▶ _TASK DATA_:
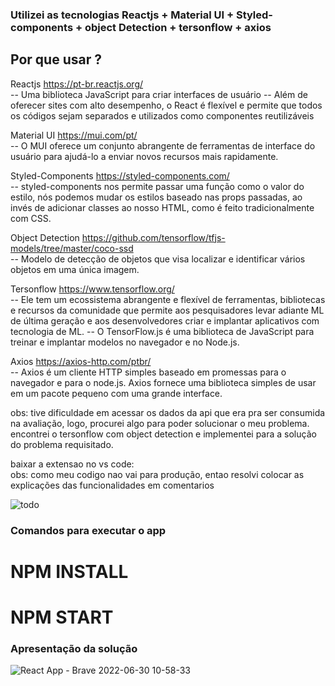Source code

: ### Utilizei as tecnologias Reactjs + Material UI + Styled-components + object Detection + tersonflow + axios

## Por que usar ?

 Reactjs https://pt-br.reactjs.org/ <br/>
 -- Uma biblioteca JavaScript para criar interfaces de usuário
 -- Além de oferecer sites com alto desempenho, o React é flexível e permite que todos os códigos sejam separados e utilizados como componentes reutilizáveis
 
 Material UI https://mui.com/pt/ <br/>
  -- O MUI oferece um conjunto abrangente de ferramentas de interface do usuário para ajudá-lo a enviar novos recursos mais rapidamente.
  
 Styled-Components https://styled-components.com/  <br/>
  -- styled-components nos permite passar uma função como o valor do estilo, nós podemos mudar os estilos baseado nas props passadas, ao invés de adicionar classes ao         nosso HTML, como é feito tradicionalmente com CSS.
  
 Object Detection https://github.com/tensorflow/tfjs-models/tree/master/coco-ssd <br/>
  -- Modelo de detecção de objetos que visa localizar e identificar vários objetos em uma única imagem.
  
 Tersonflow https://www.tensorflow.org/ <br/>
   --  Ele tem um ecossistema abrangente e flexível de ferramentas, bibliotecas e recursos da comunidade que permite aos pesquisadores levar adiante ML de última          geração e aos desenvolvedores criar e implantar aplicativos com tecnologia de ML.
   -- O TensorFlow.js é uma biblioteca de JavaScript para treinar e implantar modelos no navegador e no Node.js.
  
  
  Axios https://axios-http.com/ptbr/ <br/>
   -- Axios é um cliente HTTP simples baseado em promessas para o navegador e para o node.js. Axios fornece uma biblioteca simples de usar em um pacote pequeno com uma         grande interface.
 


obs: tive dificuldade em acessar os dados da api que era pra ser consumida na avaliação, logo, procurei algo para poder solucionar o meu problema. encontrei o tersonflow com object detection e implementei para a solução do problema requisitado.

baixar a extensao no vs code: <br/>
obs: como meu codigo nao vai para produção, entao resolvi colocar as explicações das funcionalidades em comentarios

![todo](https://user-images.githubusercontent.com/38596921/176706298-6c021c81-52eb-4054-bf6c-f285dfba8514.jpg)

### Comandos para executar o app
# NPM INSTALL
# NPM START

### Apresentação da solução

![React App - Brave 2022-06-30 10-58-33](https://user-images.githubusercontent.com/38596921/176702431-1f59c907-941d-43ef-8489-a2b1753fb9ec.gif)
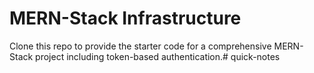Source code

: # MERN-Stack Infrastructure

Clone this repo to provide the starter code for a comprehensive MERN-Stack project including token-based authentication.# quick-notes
---
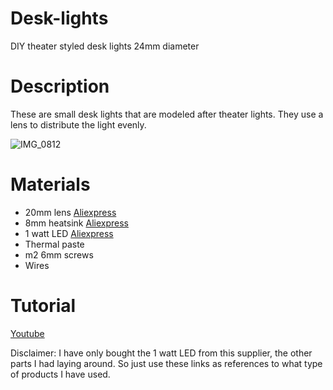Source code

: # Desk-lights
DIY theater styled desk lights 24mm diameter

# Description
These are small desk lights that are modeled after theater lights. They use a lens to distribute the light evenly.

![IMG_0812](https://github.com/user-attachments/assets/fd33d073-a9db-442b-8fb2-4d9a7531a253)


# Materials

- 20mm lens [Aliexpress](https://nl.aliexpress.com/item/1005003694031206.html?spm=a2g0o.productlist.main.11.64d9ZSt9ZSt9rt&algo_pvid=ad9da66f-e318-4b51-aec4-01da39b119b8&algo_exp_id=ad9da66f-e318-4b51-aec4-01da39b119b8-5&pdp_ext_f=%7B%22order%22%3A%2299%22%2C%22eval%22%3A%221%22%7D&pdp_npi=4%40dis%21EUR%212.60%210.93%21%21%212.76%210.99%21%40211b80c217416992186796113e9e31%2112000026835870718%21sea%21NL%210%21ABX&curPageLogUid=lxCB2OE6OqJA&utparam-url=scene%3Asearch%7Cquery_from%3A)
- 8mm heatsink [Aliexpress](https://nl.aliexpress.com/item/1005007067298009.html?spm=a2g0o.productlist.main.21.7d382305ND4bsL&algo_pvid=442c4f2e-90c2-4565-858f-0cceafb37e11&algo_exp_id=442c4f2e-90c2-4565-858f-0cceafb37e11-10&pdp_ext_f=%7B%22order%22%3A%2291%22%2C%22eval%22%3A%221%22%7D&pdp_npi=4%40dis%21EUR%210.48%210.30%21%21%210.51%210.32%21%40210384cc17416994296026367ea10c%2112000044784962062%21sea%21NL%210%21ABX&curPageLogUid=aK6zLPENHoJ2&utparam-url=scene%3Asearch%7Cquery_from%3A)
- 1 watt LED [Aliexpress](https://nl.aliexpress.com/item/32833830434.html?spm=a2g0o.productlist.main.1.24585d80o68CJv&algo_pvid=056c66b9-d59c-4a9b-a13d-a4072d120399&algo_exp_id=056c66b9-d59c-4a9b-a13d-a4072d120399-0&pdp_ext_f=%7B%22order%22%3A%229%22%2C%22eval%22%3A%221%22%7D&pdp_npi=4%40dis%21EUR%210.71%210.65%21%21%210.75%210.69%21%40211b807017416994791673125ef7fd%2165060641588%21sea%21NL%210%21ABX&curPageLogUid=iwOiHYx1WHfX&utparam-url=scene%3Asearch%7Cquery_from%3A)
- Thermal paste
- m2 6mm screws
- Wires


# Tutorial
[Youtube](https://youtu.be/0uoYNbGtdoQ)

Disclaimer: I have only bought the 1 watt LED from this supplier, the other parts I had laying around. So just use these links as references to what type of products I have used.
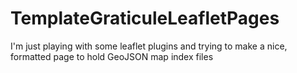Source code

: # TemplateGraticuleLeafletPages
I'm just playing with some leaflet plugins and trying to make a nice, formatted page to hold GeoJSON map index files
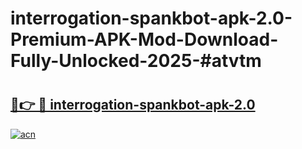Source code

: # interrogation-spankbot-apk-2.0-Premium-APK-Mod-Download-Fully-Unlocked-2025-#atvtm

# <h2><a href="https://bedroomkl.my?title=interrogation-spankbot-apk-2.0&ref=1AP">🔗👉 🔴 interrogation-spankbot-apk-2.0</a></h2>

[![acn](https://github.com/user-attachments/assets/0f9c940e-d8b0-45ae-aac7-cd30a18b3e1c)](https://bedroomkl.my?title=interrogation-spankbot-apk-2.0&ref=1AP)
==
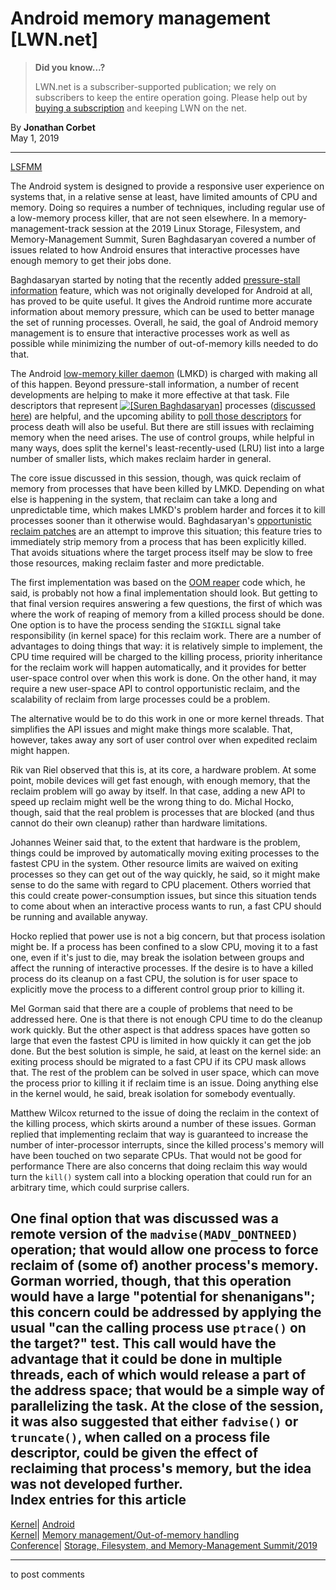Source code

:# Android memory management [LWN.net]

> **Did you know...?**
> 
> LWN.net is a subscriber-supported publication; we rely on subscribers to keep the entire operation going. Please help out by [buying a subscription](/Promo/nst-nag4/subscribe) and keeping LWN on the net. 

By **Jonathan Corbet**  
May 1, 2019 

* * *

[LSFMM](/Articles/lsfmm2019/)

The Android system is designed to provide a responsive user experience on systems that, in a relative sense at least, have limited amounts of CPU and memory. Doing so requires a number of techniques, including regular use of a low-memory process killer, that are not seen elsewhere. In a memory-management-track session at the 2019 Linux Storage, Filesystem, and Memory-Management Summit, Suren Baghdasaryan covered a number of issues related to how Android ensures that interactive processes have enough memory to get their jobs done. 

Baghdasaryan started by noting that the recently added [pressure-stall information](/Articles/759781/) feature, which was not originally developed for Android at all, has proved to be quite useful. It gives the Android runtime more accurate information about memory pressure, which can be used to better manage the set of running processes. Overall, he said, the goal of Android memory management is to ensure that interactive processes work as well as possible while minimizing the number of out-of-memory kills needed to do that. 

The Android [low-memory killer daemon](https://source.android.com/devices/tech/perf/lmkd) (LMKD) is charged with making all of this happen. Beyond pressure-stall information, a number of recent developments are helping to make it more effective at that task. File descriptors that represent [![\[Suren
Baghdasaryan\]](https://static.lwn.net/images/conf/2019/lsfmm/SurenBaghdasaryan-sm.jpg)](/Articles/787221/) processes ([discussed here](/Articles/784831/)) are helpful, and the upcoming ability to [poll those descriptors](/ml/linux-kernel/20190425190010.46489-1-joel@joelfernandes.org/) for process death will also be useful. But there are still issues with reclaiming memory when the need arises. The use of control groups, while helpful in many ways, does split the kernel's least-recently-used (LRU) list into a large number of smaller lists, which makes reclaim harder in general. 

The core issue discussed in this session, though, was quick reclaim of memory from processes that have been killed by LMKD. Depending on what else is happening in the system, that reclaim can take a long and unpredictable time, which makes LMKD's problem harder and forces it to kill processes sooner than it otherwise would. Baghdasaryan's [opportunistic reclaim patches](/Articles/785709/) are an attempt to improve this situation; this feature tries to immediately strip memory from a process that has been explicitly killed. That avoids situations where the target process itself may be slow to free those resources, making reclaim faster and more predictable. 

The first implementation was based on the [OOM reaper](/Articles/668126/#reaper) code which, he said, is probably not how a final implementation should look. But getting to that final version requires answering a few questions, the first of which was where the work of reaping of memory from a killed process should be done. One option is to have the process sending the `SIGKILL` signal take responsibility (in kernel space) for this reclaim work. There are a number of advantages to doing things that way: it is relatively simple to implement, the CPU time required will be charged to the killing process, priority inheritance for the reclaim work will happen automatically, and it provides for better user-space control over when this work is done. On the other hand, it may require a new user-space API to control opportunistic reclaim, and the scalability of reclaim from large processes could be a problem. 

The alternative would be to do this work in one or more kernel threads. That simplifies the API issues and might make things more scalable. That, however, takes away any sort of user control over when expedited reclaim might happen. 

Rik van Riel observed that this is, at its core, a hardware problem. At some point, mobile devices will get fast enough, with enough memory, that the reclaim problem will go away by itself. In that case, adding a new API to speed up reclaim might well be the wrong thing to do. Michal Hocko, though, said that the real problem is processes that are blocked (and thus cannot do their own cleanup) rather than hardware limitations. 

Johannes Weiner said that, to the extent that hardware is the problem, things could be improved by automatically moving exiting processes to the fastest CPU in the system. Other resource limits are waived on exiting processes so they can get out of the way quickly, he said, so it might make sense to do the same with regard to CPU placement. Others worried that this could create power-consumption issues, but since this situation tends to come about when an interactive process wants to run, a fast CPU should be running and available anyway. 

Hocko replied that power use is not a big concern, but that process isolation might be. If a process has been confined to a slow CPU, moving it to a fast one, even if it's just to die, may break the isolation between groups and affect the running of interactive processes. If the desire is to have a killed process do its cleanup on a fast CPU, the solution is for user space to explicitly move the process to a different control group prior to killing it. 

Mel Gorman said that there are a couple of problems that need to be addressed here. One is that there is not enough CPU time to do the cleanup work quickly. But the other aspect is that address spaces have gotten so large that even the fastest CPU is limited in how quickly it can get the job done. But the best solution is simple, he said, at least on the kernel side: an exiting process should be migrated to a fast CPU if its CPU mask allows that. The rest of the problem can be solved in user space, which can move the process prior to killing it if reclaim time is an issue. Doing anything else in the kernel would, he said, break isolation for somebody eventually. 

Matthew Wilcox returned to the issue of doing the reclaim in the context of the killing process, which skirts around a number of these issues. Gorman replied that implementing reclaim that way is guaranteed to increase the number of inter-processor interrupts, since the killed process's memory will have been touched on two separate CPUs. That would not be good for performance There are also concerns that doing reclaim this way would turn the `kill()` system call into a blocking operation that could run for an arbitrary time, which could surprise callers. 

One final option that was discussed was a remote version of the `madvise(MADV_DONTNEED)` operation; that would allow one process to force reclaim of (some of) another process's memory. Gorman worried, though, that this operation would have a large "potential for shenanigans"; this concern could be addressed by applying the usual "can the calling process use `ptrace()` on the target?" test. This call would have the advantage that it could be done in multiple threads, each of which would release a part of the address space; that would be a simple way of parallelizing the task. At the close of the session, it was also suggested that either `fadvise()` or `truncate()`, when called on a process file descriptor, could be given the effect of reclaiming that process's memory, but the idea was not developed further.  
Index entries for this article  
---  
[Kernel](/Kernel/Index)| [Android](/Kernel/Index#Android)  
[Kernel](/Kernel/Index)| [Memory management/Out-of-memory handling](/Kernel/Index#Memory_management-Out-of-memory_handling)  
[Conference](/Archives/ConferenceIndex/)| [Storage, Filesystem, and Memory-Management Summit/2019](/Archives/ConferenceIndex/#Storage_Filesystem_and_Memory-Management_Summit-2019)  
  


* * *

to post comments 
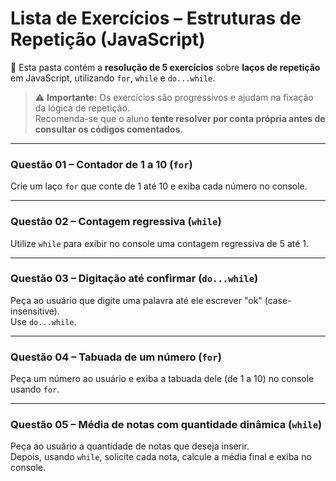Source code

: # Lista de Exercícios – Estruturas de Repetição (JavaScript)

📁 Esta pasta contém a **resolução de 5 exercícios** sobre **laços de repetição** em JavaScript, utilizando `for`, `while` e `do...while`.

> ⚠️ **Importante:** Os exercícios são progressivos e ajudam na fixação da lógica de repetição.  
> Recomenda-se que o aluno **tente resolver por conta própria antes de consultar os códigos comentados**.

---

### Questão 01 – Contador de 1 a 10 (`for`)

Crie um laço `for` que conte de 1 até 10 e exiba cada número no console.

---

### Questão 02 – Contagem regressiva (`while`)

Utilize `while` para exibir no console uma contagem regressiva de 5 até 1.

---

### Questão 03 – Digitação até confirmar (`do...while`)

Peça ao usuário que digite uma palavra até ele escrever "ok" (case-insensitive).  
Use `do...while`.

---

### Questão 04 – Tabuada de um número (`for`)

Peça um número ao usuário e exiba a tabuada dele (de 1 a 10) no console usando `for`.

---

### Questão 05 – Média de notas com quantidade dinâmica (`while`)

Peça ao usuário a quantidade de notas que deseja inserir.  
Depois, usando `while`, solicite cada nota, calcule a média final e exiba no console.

▶ _INSTRUCTIONS TO FOLLOW_: Retype, exactly and with no pictures, everything above from the line with "[Kernel](/Kernel/Index)| [Android](/Kernel/Index#Android)" down to the line with "### Questão 04", both included.

▶ _WRITTEN RESPONSE_:
[Kernel](/Kernel/Index)| [Android](/Kernel/Index#Android)  
[Kernel](/Kernel/Index)| [Memory management/Out-of-memory handling](/Kernel/Index#Memory_management-Out-of-memory_handling)  
[Conference](/Archives/ConferenceIndex/)| [Storage, Filesystem, and Memory-Management Summit/2019](/Archives/ConferenceIndex/#Storage_Filesystem_and_Memory-Management_Summit-2019)  
  


* * *

to post comments 
Source code

: # Lista de Exercícios – Estruturas de Repetição (JavaScript)

📁 Esta pasta contém a **resolução de 5 exercícios** sobre **laços de repetição** em JavaScript, utilizando `for`, `while` e `do...while`.

> ⚠️ **Importante:** Os exercícios são progressivos e ajudam na fixação da lógica de repetição.  
> Recomenda-se que o aluno **tente resolver por conta própria antes de consultar os códigos comentados**.

---

### Questão 01 – Contador de 1 a 10 (`for`)

Crie um laço `for` que conte de 1 até 10 e exiba cada número no console.

---

### Questão 02 – Contagem regressiva (`while`)

Utilize `while` para exibir no console uma contagem regressiva de 5 até 1.

---

### Questão 03 – Digitação até confirmar (`do...while`)

Peça ao usuário que digite uma palavra até ele escrever "ok" (case-insensitive).  
Use `do...while`.

---

### Questão 04 – Tabuada de um número (`for`)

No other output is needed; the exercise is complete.